§ TASK BRIEF:
Images should be omitted while the rest of the data is duplicated exactly.

****

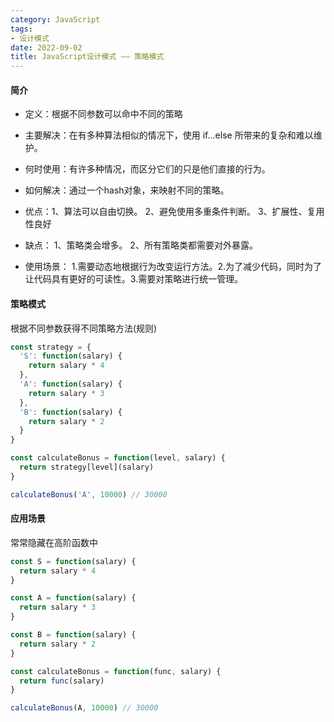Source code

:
 ```yaml
---
category: JavaScript
tags:
- 设计模式
date: 2022-09-02
title: JavaScript设计模式 —— 策略模式
---
```

#### 简介
* 定义：根据不同参数可以命中不同的策略

* 主要解决：在有多种算法相似的情况下，使用 if...else 所带来的复杂和难以维护。

* 何时使用：有许多种情况，而区分它们的只是他们直接的行为。

* 如何解决：通过一个hash对象，来映射不同的策略。

* 优点：1、算法可以自由切换。 2、避免使用多重条件判断。 3、扩展性、复用性良好

* 缺点： 1、策略类会增多。 2、所有策略类都需要对外暴露。

* 使用场景： 1.需要动态地根据行为改变运行方法。2.为了减少代码，同时为了让代码具有更好的可读性。3.需要对策略进行统一管理。

#### 策略模式
根据不同参数获得不同策略方法(规则)
```js
const strategy = {
  'S': function(salary) {
    return salary * 4
  },
  'A': function(salary) {
    return salary * 3
  },
  'B': function(salary) {
    return salary * 2
  }
}

const calculateBonus = function(level, salary) {
  return strategy[level](salary)
}

calculateBonus('A', 10000) // 30000
```
#### 应用场景
常常隐藏在高阶函数中
```js
const S = function(salary) {
  return salary * 4
}

const A = function(salary) {
  return salary * 3
}

const B = function(salary) {
  return salary * 2
}

const calculateBonus = function(func, salary) {
  return func(salary)
}

calculateBonus(A, 10000) // 30000
```
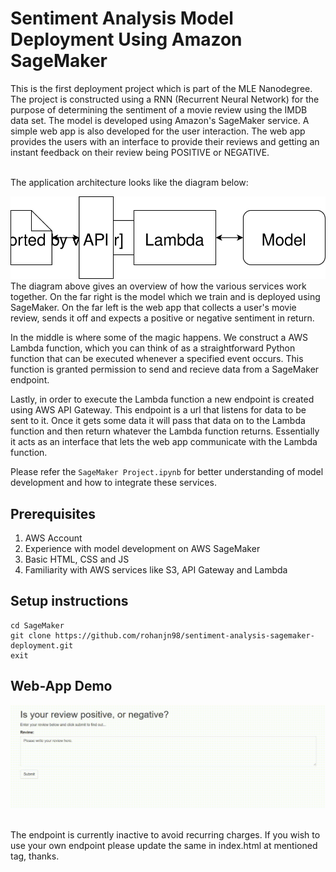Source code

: # Sentiment Analysis Model Deployment Using Amazon SageMaker

This is the first deployment project which is part of the MLE Nanodegree.
The project is constructed using a RNN (Recurrent Neural Network) for the purpose of determining the sentiment of a movie review using the IMDB data set. 
The model is developed using Amazon's SageMaker service.
A simple web app is also developed for the user interaction.
The web app provides the users with an interface to provide their reviews and getting an instant feedback on their review being POSITIVE or NEGATIVE.

<br />The application architecture looks like the diagram below: 

![Web-app-diagram](./Web&#32;App&#32;Diagram.svg) 
<br />The diagram above gives an overview of how the various services work together. 
On the far right is the model which we train and is deployed using SageMaker. 
On the far left is the web app that collects a user's movie review, sends it off and expects a positive or negative sentiment in return.

  In the middle is where some of the magic happens. We construct a AWS Lambda function, 
  which you can think of as a straightforward Python function that can be executed whenever a specified event occurs. 
  This function is granted permission to send and recieve data from a SageMaker endpoint.

  Lastly, in order to execute the Lambda function a new endpoint is created using AWS API Gateway. 
  This endpoint is a url that listens for data to be sent to it. Once it gets some data it will pass that data on to the Lambda function 
  and then return whatever the Lambda function returns. Essentially it acts as an interface that lets the web app communicate with the Lambda function.
  
  Please refer the ```SageMaker Project.ipynb``` for better understanding of model development and how to integrate these services.
  
  ## Prerequisites
1. AWS Account
2. Experience with model development on AWS SageMaker
3. Basic HTML, CSS and JS
4. Familiarity with AWS services like S3, API Gateway and Lambda
  
  ## Setup instructions
```
cd SageMaker
git clone https://github.com/rohanjn98/sentiment-analysis-sagemaker-deployment.git
exit
```

## Web-App Demo

![demo](./Sentiment-Analysis-Demo.gif) 

<br />The endpoint is currently inactive to avoid recurring charges. If you wish to use your own endpoint please update the same in index.html at mentioned tag, thanks.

****

§ ANSWER FOR THIS EXERCISE:
Source code

:
 ```yaml
---
category: JavaScript
tags:
- 设计模式
date: 2022-09-02
title: JavaScript设计模式 —— 策略模式
---
```

#### 简介
* 定义：根据不同参数可以命中不同的策略

* 主要解决：在有多种算法相似的情况下，使用 if...else 所带来的复杂和难以维护。

* 何时使用：有许多种情况，而区分它们的只是他们直接的行为。

* 如何解决：通过一个hash对象，来映射不同的策略。

* 优点：1、算法可以自由切换。 2、避免使用多重条件判断。 3、扩展性、复用性良好

* 缺点： 1、策略类会增多。 2、所有策略类都需要对外暴露。

* 使用场景： 1.需要动态地根据行为改变运行方法。2.为了减少代码，同时为了让代码具有更好的可读性。3.需要对策略进行统一管理。

#### 策略模式
根据不同参数获得不同策略方法(规则)
```js
const strategy = {
  'S': function(salary) {
    return salary * 4
  },
  'A': function(salary) {
    return salary * 3
  },
  'B': function(salary) {
    return salary * 2
  }
}

const calculateBonus = function(level, salary) {
  return strategy[level](salary)
}

calculateBonus('A', 10000) // 30000
```
#### 应用场景
常常隐藏在高阶函数中
```js
const S = function(salary) {
  return salary * 4
}

const A = function(salary) {
  return salary * 3
}

const B = function(salary) {
  return salary * 2
}

const calculateBonus = function(func, salary) {
  return func(salary)
}

calculateBonus(A, 10000) // 30000
```
Source code

: # Sentiment Analysis Model Deployment Using Amazon SageMaker

This is the first deployment project which is part of the MLE Nanodegree.
The project is constructed using a RNN (Recurrent Neural Network) for the purpose of determining the sentiment of a movie review using the IMDB data set. 
The model is developed using Amazon's SageMaker service.
A simple web app is also developed for the user interaction.
The web app provides the users with an interface to provide their reviews and getting an instant feedback on their review being POSITIVE or NEGATIVE.

<br />The application architecture looks like the diagram below: 

![Web-app-diagram](./Web&#32;App&#32;Diagram.svg) 
<br />The diagram above gives an overview of how the various services work together. 
On the far right is the model which we train and is deployed using SageMaker. 
On the far left is the web app that collects a user's movie review, sends it off and expects a positive or negative sentiment in return.

  In the middle is where some of the magic happens. We construct a AWS Lambda function, 
  which you can think of as a straightforward Python function that can be executed whenever a specified event occurs. 
  This function is granted permission to send and recieve data from a SageMaker endpoint.

  Lastly, in order to execute the Lambda function a new endpoint is created using AWS API Gateway. 
  This endpoint is a url that listens for data to be sent to it. Once it gets some data it will pass that data on to the Lambda function 
  and then return whatever the Lambda function returns. Essentially it acts as an interface that lets the web app communicate with the Lambda function.
  
  Please refer the ```SageMaker Project.ipynb``` for better understanding of model development and how to integrate these services.
  
  ## Prerequisites
1. AWS Account
2. Experience with model development on AWS SageMaker
3. Basic HTML, CSS and JS
4. Familiarity with AWS services like S3, API Gateway and Lambda
  
  ## Setup instructions
```
cd SageMaker
git clone https://github.com/rohanjn98/sentiment-analysis-sagemaker-deployment.git
exit
```

## Web-App Demo

![demo](./Sentiment-Analysis-Demo.gif) 

<br />The endpoint is currently inactive to avoid recurring charges. If you wish to use your own endpoint please update the same in index.html at mentioned tag, thanks.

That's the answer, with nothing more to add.